They're choosing not to fly to Doha or Abu Dhabi and opt to let QR, EY, EK do all the flying... Sorry, you choose not to compete or put any of your own metal on those routes within your alliances, you lose any credibility with whiny arguments. |
Originally Posted by RJSAviator76
(Post 1848521)
Yes, but that's US carriers' choice...
They're choosing not to fly to Doha or Abu Dhabi and opt to let QR, EY, EK do all the flying... Sorry, you choose not to compete or put any of your own metal on those routes within your alliances, you lose any credibility with whiny arguments. And speaking of whining, its funny watching the ME3 conniption fit over even the possibility that their sky blackening half hourly 777/380 dual subsidized fantasy might not pan out. :rolleyes: |
Gloopy, I travel between the Gulf and the U.S. when going home on leave and flights are always packed with Indians, Asians and Africans. Also, lots of American contractors.

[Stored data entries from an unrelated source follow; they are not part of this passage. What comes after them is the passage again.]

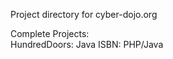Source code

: Project directory for cyber-dojo.org    

Complete Projects:   
HundredDoors: Java
ISBN: PHP/Java
 
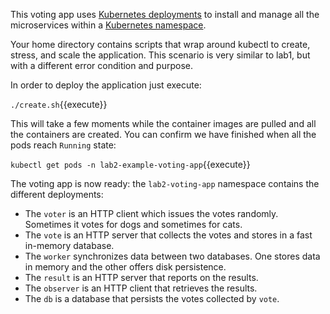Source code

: This voting app uses [Kubernetes deployments](https://kubernetes.io/docs/concepts/workloads/controllers/deployment/#scaling-a-deployment) to install and manage all the microservices within a [Kubernetes namespace](https://kubernetes.io/docs/concepts/overview/working-with-objects/namespaces/).

Your home directory contains scripts that wrap around kubectl to create, stress, and scale the application.  This scenario is very similar to lab1, but with a different error condition and purpose.

In order to deploy the application just execute:

`./create.sh`{{execute}}

This will take a few moments while the container images are pulled and all the containers are created. You can confirm we have finished when all the pods reach `Running` state:

`kubectl get pods -n lab2-example-voting-app`{{execute}}

The voting app is now ready: the `lab2-voting-app` namespace contains the different deployments:

- The `voter` is an HTTP client which issues the votes randomly. Sometimes it votes for dogs and sometimes for cats.
- The `vote` is an HTTP server that collects the votes and stores in a fast in-memory database.
- The `worker` synchronizes data between two databases. One stores data in memory and the other offers disk persistence.
- The `result` is an HTTP server that reports on the results.
- The `observer` is an HTTP client that retrieves the results.
- The `db` is a database that persists the votes collected by `vote`.
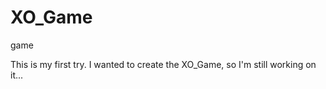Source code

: XO_Game
=======

game

This is my first try. I wanted to create the XO_Game, so I'm still working on it...
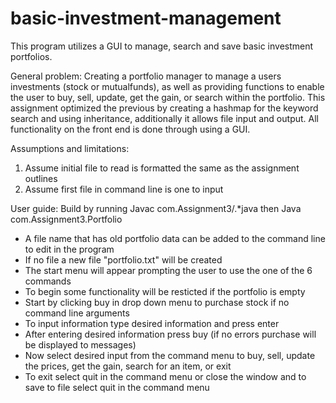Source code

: # basic-investment-management
This program utilizes a GUI to manage, search and save basic investment portfolios.

General problem:
Creating a portfolio manager to manage a users investments (stock or mutualfunds), as well
as providing functions to enable the user to buy, sell, update, get the gain, or search 
within the portfolio. This assignment optimized the previous by creating a hashmap for the 
keyword search and using inheritance, additionally it allows file input and output. All
functionality on the front end is done through using a GUI.

Assumptions and limitations:
1. Assume initial file to read is formatted the same as the assignment outlines
2. Assume first file in command line is one to input


User guide:
Build by running Javac com.Assignment3/.*java then Java com.Assignment3.Portfolio
- A file name that has old portfolio data can be added to the command line to edit in the program
- If no file a new file "portfolio.txt" will be created
- The start menu will appear prompting the user to use the one of the 6 commands
- To begin some functionality will be resticted if the portfolio is empty
- Start by clicking buy in drop down menu to purchase stock if no command line arguments
- To input information type desired information and press enter
- After entering desired information press buy (if no errors purchase will be displayed to
messages)
- Now select desired input from the command menu to buy, sell, update the prices, get the gain,
search for an item, or exit
- To exit select quit in the command menu or close the window and to save to file select quit 
in the command menu
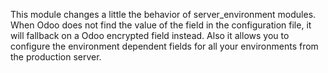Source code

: This module changes a little the behavior of server_environment modules.
When Odoo does not find the value of the field in the configuration
file, it will fallback on a Odoo encrypted field instead. Also it allows
you to configure the environment dependent fields for all your
environments from the production server.
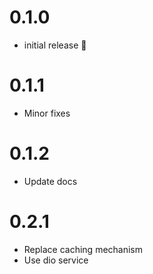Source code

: # 0.1.0

- initial release 🎉

# 0.1.1

- Minor fixes

# 0.1.2

- Update docs

# 0.2.1

- Replace caching mechanism
- Use dio service
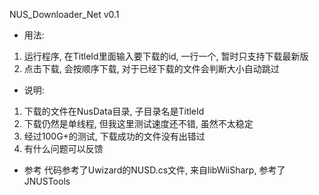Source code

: NUS_Downloader_Net v0.1

- 用法:
1. 运行程序, 在TitleId里面输入要下载的id, 一行一个, 暂时只支持下载最新版
2. 点击下载, 会按顺序下载, 对于已经下载的文件会判断大小自动跳过

- 说明:
1. 下载的文件在NusData目录, 子目录名是TitleId
2. 下载仍然是单线程, 但我这里测试速度还不错, 虽然不太稳定
3. 经过100G+的测试, 下载成功的文件没有出错过
4. 有什么问题可以反馈

- 参考
  代码参考了Uwizard的NUSD.cs文件, 来自libWiiSharp, 参考了JNUSTools
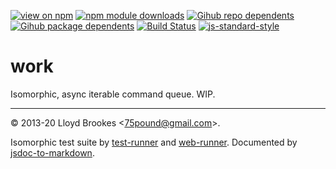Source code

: [![view on npm](https://badgen.net/npm/v/work)](https://www.npmjs.org/package/work)
[![npm module downloads](https://badgen.net/npm/dt/work)](https://www.npmjs.org/package/work)
[![Gihub repo dependents](https://badgen.net/github/dependents-repo/75lb/work)](https://github.com/75lb/work/network/dependents?dependent_type=REPOSITORY)
[![Gihub package dependents](https://badgen.net/github/dependents-pkg/75lb/work)](https://github.com/75lb/work/network/dependents?dependent_type=PACKAGE)
[![Build Status](https://travis-ci.org/75lb/work.svg?branch=master)](https://travis-ci.org/75lb/work)
[![js-standard-style](https://img.shields.io/badge/code%20style-standard-brightgreen.svg)](https://github.com/feross/standard)

# work

Isomorphic, async iterable command queue. WIP.

* * *

&copy; 2013-20 Lloyd Brookes \<75pound@gmail.com\>.

Isomorphic test suite by [test-runner](https://github.com/test-runner-js/test-runner) and [web-runner](https://github.com/test-runner-js/web-runner). Documented by [jsdoc-to-markdown](https://github.com/jsdoc2md/jsdoc-to-markdown).
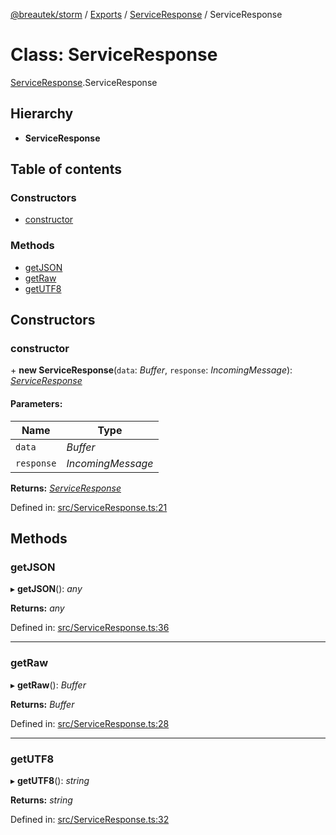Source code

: [@breautek/storm](../README.md) / [Exports](../modules.md) / [ServiceResponse](../modules/serviceresponse.md) / ServiceResponse

# Class: ServiceResponse

[ServiceResponse](../modules/serviceresponse.md).ServiceResponse

## Hierarchy

* **ServiceResponse**

## Table of contents

### Constructors

- [constructor](serviceresponse.serviceresponse-1.md#constructor)

### Methods

- [getJSON](serviceresponse.serviceresponse-1.md#getjson)
- [getRaw](serviceresponse.serviceresponse-1.md#getraw)
- [getUTF8](serviceresponse.serviceresponse-1.md#getutf8)

## Constructors

### constructor

\+ **new ServiceResponse**(`data`: *Buffer*, `response`: *IncomingMessage*): [*ServiceResponse*](serviceresponse.serviceresponse-1.md)

#### Parameters:

Name | Type |
------ | ------ |
`data` | *Buffer* |
`response` | *IncomingMessage* |

**Returns:** [*ServiceResponse*](serviceresponse.serviceresponse-1.md)

Defined in: [src/ServiceResponse.ts:21](https://github.com/breautek/storm/blob/ec148ff/src/ServiceResponse.ts#L21)

## Methods

### getJSON

▸ **getJSON**(): *any*

**Returns:** *any*

Defined in: [src/ServiceResponse.ts:36](https://github.com/breautek/storm/blob/ec148ff/src/ServiceResponse.ts#L36)

___

### getRaw

▸ **getRaw**(): *Buffer*

**Returns:** *Buffer*

Defined in: [src/ServiceResponse.ts:28](https://github.com/breautek/storm/blob/ec148ff/src/ServiceResponse.ts#L28)

___

### getUTF8

▸ **getUTF8**(): *string*

**Returns:** *string*

Defined in: [src/ServiceResponse.ts:32](https://github.com/breautek/storm/blob/ec148ff/src/ServiceResponse.ts#L32)

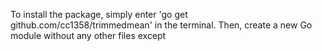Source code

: To install the package, simply enter 'go get github.com/cc1358/trimmedmean' in the terminal. Then, create a new Go module without any other files except 

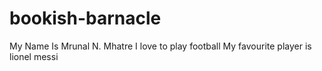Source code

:# bookish-barnacle
My Name Is Mrunal N. Mhatre
I love to play football
My favourite player is lionel messi
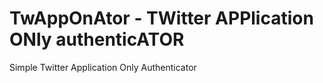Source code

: # TwAppOnAtor - TWitter APPlication ONly authenticATOR
Simple Twitter Application Only Authenticator
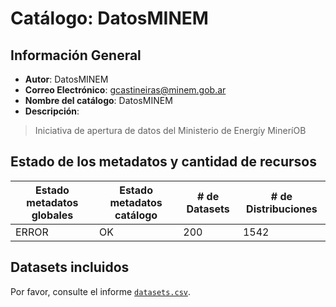 
# Catálogo: DatosMINEM

## Información General

- **Autor**: DatosMINEM
- **Correo Electrónico**: gcastineiras@minem.gob.ar
- **Nombre del catálogo**: DatosMINEM
- **Descripción**:

> Iniciativa de apertura de datos del Ministerio de Energíy MineríOB

## Estado de los metadatos y cantidad de recursos

Estado metadatos globales | Estado metadatos catálogo | # de Datasets | # de Distribuciones
--------------------------|---------------------------|---------------|--------------------
ERROR | OK | 200 | 1542

## Datasets incluidos

Por favor, consulte el informe [`datasets.csv`](datasets.csv).
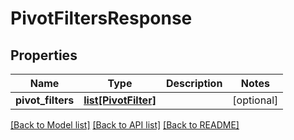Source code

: # PivotFiltersResponse

## Properties
Name | Type | Description | Notes
------------ | ------------- | ------------- | -------------
**pivot_filters** | [**list[PivotFilter]**](PivotFilter.md) |  | [optional] 

[[Back to Model list]](../README.md#documentation-for-models) [[Back to API list]](../README.md#documentation-for-api-endpoints) [[Back to README]](../README.md)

What gets me is seeing American code on a QR or EY flight... Again, why not AA B-777 to DOH or AUH and then transfer these pax to metal operated by QR and EY? And if there's no demand or money to be made doing this flying, why get all bent out of shape about others doing it? |
Originally Posted by RJSAviator76
(Post 1848549)
Gloopy, I travel between the Gulf and the U.S. when going home on leave and flights are always packed with Indians, Asians and Africans. Also, lots of American contractors.
What gets me is seeing American code on a QR or EY flight... Again, why not AA B-777 to DOH or AUH and then transfer these pax to metal operated by QR and EY? And if there's no demand or money to be made doing this flying, why get all bent out of shape about others doing it? And under no circumstances should ME3 be allowed to buy into open skies agreements from other countries. That's just insane for us to allow that. |
Originally Posted by gloopy
(Post 1848539)
That's because there's nowhere near the O&D demand for curent flying, much less dumping additional widebodies on those routes. The ME3 are doing them because they transfer the pax all over the world, quite often to places already served by US airlines and existing partners.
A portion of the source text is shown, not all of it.